**Material supplied**
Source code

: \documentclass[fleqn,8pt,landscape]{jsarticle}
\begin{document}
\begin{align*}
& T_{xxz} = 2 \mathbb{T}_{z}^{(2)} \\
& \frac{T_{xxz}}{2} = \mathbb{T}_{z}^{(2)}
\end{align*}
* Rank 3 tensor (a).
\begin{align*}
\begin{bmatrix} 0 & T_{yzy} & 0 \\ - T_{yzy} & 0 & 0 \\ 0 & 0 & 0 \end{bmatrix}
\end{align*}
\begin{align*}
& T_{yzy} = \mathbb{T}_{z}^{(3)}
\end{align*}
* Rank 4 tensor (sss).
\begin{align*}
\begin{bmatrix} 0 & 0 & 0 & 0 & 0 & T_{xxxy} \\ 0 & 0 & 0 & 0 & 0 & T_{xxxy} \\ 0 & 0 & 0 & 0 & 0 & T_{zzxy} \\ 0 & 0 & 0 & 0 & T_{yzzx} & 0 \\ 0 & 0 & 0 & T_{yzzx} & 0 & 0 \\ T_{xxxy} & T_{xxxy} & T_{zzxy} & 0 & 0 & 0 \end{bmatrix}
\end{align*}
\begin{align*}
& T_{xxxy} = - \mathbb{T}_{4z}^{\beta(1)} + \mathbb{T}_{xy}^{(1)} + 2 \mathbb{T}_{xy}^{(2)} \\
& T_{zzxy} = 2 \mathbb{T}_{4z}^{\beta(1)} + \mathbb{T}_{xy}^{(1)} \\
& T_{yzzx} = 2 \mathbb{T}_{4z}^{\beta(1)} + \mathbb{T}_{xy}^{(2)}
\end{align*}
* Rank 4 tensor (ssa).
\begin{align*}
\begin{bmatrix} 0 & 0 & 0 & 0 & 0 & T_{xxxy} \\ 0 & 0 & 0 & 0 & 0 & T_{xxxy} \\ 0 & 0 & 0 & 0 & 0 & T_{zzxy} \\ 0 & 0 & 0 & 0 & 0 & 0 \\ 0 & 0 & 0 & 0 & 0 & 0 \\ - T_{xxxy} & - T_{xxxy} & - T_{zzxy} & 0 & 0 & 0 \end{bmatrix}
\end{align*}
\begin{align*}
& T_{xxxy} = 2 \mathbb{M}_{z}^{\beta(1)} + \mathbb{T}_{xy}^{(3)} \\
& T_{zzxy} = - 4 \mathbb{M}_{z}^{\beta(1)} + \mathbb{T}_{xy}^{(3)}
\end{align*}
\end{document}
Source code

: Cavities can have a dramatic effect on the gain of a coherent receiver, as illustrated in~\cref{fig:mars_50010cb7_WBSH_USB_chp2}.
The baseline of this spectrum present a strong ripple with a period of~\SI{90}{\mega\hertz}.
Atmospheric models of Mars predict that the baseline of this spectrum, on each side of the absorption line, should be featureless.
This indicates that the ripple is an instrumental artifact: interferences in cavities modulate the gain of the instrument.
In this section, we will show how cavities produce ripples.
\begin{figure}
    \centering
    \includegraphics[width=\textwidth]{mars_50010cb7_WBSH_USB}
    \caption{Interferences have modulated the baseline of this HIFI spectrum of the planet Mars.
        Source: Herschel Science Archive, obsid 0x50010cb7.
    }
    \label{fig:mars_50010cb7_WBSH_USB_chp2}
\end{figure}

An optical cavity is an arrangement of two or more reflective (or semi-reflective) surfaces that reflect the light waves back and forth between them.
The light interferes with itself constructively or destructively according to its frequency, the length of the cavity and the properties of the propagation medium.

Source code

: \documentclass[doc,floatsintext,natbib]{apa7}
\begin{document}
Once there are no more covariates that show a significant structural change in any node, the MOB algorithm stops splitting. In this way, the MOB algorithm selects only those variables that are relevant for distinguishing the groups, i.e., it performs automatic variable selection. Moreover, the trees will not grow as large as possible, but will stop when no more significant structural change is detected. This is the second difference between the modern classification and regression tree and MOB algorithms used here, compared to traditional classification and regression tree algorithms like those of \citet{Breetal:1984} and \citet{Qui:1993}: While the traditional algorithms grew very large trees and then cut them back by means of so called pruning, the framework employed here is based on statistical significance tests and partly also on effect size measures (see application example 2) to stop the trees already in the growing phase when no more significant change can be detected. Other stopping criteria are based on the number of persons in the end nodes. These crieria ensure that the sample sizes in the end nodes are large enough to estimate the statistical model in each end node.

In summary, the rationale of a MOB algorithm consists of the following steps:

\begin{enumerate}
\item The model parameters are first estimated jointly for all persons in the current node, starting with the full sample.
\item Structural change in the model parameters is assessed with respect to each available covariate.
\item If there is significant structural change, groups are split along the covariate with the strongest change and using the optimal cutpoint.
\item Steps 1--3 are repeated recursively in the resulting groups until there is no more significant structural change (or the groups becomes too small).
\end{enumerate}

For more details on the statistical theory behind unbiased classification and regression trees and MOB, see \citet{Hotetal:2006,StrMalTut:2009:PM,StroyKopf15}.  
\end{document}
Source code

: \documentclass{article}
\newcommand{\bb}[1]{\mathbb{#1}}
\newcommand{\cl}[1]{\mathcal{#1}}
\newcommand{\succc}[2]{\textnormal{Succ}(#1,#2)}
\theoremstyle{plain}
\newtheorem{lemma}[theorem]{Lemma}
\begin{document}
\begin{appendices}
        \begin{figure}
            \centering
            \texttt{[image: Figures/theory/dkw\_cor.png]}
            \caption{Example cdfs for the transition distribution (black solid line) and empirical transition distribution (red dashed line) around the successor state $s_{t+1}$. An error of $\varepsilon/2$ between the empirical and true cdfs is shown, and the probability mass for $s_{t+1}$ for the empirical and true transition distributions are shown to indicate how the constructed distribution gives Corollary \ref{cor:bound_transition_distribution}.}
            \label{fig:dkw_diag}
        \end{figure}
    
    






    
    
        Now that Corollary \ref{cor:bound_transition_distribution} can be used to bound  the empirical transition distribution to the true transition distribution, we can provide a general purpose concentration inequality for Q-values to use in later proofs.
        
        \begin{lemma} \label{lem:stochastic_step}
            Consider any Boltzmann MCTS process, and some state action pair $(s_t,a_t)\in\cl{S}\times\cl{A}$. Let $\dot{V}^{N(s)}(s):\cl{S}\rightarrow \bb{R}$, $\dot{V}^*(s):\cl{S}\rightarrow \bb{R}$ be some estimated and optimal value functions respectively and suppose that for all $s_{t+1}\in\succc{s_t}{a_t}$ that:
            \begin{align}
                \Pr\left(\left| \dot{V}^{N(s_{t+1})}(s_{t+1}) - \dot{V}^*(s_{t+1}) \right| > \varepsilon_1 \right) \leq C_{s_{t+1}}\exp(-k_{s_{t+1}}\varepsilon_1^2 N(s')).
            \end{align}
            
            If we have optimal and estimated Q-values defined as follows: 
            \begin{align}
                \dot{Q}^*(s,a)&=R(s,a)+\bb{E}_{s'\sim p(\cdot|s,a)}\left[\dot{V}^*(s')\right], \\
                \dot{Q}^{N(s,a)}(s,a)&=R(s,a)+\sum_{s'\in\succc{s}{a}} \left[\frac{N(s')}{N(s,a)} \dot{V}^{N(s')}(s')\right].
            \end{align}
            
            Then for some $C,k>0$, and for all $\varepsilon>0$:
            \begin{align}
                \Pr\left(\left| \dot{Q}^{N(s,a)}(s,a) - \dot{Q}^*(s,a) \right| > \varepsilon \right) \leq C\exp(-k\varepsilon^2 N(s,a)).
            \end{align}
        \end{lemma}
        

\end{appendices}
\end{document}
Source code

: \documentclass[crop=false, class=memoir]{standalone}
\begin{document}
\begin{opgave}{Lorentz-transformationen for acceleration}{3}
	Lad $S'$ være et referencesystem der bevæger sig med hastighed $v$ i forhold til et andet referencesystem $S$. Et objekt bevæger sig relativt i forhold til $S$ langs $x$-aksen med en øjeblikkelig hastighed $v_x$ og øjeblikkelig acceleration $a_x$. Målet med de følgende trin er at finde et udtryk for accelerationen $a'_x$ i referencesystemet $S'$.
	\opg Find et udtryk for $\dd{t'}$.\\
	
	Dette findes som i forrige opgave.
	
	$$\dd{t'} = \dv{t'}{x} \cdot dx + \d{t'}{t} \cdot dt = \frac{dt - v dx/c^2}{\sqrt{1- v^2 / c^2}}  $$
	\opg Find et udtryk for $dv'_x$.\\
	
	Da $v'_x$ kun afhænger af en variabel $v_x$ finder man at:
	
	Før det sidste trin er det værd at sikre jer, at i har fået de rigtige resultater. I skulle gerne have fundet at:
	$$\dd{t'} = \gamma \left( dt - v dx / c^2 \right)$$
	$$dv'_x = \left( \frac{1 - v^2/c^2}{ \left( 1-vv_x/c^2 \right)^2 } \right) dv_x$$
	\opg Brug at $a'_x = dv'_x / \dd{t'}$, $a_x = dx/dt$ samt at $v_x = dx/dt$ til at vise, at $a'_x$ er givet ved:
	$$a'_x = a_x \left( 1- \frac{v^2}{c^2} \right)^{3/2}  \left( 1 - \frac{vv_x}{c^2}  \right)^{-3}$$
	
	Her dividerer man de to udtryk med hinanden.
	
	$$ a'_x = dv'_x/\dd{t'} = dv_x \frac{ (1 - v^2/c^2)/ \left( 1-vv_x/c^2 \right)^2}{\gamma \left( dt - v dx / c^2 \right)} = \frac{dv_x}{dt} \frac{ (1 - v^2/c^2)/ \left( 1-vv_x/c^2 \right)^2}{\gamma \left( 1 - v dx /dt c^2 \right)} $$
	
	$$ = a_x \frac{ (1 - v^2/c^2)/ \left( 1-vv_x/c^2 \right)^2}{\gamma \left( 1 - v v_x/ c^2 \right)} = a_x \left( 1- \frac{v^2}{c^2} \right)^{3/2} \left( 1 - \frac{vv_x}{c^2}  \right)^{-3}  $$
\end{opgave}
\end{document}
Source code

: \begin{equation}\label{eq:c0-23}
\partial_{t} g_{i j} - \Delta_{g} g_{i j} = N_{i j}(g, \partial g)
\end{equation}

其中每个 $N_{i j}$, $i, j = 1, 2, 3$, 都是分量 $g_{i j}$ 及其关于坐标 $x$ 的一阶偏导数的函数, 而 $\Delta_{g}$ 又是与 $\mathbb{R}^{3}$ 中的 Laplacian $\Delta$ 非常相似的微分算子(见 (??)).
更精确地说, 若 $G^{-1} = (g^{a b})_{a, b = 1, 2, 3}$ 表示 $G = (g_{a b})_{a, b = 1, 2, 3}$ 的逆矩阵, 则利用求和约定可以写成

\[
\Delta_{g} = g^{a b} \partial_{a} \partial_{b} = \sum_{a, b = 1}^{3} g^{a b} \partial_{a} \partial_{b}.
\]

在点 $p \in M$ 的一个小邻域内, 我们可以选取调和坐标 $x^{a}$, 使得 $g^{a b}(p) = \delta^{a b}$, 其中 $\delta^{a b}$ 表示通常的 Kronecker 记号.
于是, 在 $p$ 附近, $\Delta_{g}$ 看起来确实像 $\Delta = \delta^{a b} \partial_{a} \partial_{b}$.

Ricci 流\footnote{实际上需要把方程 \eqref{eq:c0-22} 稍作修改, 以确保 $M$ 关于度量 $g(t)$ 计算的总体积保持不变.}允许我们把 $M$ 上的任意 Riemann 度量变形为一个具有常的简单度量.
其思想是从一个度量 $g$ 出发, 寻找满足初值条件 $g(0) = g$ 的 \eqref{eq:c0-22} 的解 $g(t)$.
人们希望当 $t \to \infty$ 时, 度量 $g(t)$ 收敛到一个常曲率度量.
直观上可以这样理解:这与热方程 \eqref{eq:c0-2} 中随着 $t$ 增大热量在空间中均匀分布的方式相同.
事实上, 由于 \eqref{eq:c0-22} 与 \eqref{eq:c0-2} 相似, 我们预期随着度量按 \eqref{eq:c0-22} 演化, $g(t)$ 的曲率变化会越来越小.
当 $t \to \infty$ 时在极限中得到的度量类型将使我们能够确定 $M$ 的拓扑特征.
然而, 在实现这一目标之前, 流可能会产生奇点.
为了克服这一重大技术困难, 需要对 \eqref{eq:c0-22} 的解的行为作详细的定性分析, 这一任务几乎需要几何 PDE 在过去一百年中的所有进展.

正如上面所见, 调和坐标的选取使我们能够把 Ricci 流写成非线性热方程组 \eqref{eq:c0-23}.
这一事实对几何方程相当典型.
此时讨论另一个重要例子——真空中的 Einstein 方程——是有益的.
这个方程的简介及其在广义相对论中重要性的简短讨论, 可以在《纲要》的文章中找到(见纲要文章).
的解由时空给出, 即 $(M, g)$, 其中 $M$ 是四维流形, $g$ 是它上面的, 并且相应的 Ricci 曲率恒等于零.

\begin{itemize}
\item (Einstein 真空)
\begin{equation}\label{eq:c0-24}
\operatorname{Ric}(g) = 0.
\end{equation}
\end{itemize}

**Aim of the task**
Report only how many lines of the listing hold the word "infty".

**Answer box**
2